**Exercise aim:** From the listing below, copy out every line where the word "README" appears.

========================================

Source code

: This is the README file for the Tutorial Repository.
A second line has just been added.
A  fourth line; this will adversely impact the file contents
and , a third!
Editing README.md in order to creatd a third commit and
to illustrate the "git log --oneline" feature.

========================================

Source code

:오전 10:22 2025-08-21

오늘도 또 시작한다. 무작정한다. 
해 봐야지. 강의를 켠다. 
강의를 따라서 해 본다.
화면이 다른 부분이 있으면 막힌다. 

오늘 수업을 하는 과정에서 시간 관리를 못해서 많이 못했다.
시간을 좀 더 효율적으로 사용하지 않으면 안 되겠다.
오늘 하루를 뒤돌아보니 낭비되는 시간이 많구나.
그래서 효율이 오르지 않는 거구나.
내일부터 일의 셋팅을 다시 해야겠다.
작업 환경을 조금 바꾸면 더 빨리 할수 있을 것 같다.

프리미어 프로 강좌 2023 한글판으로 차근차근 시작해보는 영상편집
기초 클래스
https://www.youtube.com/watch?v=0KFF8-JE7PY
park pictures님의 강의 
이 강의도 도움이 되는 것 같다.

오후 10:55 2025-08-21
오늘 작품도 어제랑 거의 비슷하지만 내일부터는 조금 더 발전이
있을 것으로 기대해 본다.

========================================

**Result for this task:**
: This is the README file for the Tutorial Repository.
Editing README.md in order to creatd a third commit and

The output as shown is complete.